Dining room table - no one eats there/goes there but me.


----------



## Canucklehead (Aug 28, 2012)

At my computer.


----------



## minnimocha (Nov 16, 2012)

I just love traditional libraries... Something about the smell of old books makes it easier for me to study. Any old, quiet building really I just feel at peace. Not a fan of all these new busy high-tech libraries that feel more like an airport.


----------



## Zeppelin (Jan 23, 2012)

My bedroom.


----------



## AceRimmer (Nov 12, 2008)

In my car. I've been kicked out of parking lots by security many times.


----------



## sansd (Mar 22, 2006)

A quiet, secluded spot in a library would be nice, and probably more conducive to productivity, but usually there are too many people, so I just stay home where I'm more comfortable anyway.


----------



## CoastalSprite (Sep 8, 2011)

In the attic, but it's cold up there these days so I stay in my bedroom.


----------



## komorikun (Jan 11, 2009)

At home. I like having food and coffee close by.


----------



## Zil (Feb 5, 2011)

I can only study in the library sipping some high-grade Oolong tea with my audiophile headphones. I also need to be wearing pajamas's with the Grinch patterns on them. When possible I need a good expensive leather chair in green hues(The color of american bills) with a private Swedish massagist to rub my back. On good days I'll also expect premium quality LU cookies to go along with my tea sipping.

Of course it's also very important that I be the only person in the library. The library must have an ambient temperature of 22C, an air purifier in close proximity and some private harp player when I'm tired of wearing my headphones.

When I'm feeling great I invite a private stand-up comic to tell me jokes. He's also a dealer that sells me pot when I'm feeling stuck on a problem. I then hysterically laugh as the pimp I am.


----------



## Cam1 (Dec 4, 2011)

Library. Less distractions.


----------



## Citrine (Oct 19, 2010)

coffee shop/bookstore...kinda like the noise. And coffee :hyper.


----------



## Velorrei (Jan 30, 2011)

Miscellaneous computer cluster commons (one in my major-specific building and the bottom level library one are my favorites, but there are others at my school). I also like quite little nooks throughout my major specific building and random areas on campus. I have 24/7 access to my research adviser's office cluster, and it's cozy and quiet in there.

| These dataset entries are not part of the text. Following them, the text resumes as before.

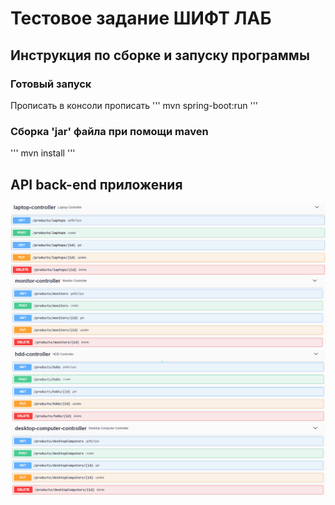 # Тестовое задание ШИФТ ЛАБ
## Инструкция по сборке и запуску программы

### Готовый запуск

Прописать в консоли прописать
'''
mvn spring-boot:run
'''

### Сборка 'jar' файла при помощи maven

'''
mvn install
'''

## API back-end приложения 
![laptopController](/picturesForReadMe/laptopController.png)
![monitorController](/picturesForReadMe/monitorController.png)
![hddController](/picturesForReadMe/hddController.png)
![desctopComputerController](/picturesForReadMe/desctopComputerController.png)
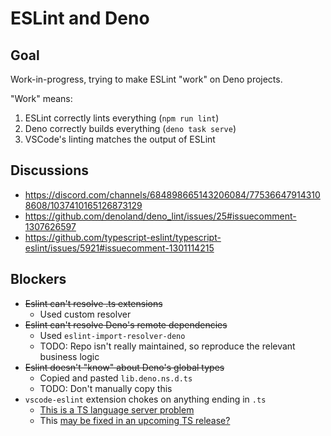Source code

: # ESLint and Deno

## Goal

Work-in-progress, trying to make ESLint "work" on Deno projects.

"Work" means:

1. ESLint correctly lints everything (`npm run lint`)
2. Deno correctly builds everything (`deno task serve`)
3. VSCode's linting matches the output of ESLint

## Discussions

- https://discord.com/channels/684898665143206084/775366479143108608/1037410165126873129
- https://github.com/denoland/deno_lint/issues/25#issuecomment-1307626597
- https://github.com/typescript-eslint/typescript-eslint/issues/5921#issuecomment-1301114215

## Blockers

- ~~Eslint can't resolve .ts extensions~~
    - Used custom resolver
- ~~Eslint can't resolve Deno's remote dependencies~~
    - Used `eslint-import-resolver-deno`
    - TODO: Repo isn't really maintained, so reproduce the relevant business logic
- ~~Eslint doesn't "know" about Deno's global types~~
    - Copied and pasted `lib.deno.ns.d.ts`
    - TODO: Don't manually copy this
- `vscode-eslint` extension chokes on anything ending in `.ts`
    - [This is a TS language server problem](https://github.com/microsoft/vscode-eslint/issues/1566)
    - This [may be fixed in an upcoming TS release?](https://github.com/microsoft/TypeScript/pull/51669)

I cannot get **** done in my room if my life depended on it. Whenever the weather is nasty outside and I can't do any of the above, I go to random spots in my residence building next to power outlets and try to get work done there.


----------



## Diacetylmorphine (Mar 9, 2011)

On my couch, I dislike the library. Too many people, the good desks and seats are always taken. Waste of time.


----------



## talkswithkeyboard (Dec 28, 2010)

I prefer to study at home where I'm most comfortable. I know, the distractions are all here, but I can't focus enough at school (outside of classes) to study.

Libraries are too quiet and there are too many people. I can't trust my stomach to stay quiet. Study areas are also too busy. I'll usually spend my time out of class in random stairwells or in corners that are out of the way of main halls. It's uncomfortable sitting on the floor and trying to juggle books though.


----------



## halfly (Sep 18, 2012)

In my room is the most comfortable for me if it's quiet in the house, which it usually is. I hate studying in public - I can't focus at all as I'm too occupied by my self-conscious thoughts.


----------



## kilgoretrout (Jul 20, 2011)

On my bed with the TV's volume on high and SAS open on the laptop.


----------



## lockS (Sep 15, 2011)

The library, where I'm right now coincidentally. It has become hard to concentrate here lately, so maybe I should look for a new studyplace :s


----------



## laetus (Nov 23, 2012)

I study in my room alone. Something about knowing that there are other people around me, who may very well be studying such as in a library, makes me uncomfortable. It's also in part because I do most of my studying during the weekend and I try not to leave my room during that time frame.


----------



## enfield (Sep 4, 2010)

the library at my school. or in my kitchen or something. i like to be around people even though interactions with them (when they happen) tend to be pretty strained.


----------



## SGI (Nov 22, 2012)

Zil said:


> I can only study in the library sipping some high-grade Oolong tea with my audiophile headphones. I also need to be wearing pajamas's with the Grinch patterns on them. When possible I need a good expensive leather chair in green hues(The color of american bills) with a private Swedish massagist to rub my back. On good days I'll also expect premium quality LU cookies to go along with my tea sipping.
> 
> Of course it's also very important that I be the only person in the library. The library must have an ambient temperature of 22C, an air purifier in close proximity and some private harp player when I'm tired of wearing my headphones.
> 
> When I'm feeling great I invite a private stand-up comic to tell me jokes. He's also a dealer that sells me pot when I'm feeling stuck on a problem. I then hysterically laugh as the pimp I am.


:lol:lol:lol:lol

Well this post didn't get enough love!

I should probably try the library. When I sit down to study at home, 95% of the time I end up doing something else, probably the reason why I am doing so badly.


----------



## CrimsonRaven (Apr 3, 2012)

My school has a basement level which is used for silent study, I rarely see people down there so its nice and quiet. But if I need to work on my computer I go to the top level and use the libraries wifi. Both the levels are for silent studying, and the top level has little cubicle like desks so you feel alone. Plus its nice and quiet.


----------



## wullymully (Nov 22, 2012)

Velorrei said:


> Miscellaneous computer cluster commons (one in my major-specific building and the bottom level library one are my favorites, but there are others at my school). I also like quite little nooks throughout my major specific building and random areas on campus. I have 24/7 access to my research adviser's office cluster, and it's cozy and quiet in there.
> 
> I cannot get **** done in my room if my life depended on it. Whenever the weather is nasty outside and I can't do any of the above, I go to random spots in my residence building next to power outlets and try to get work done there.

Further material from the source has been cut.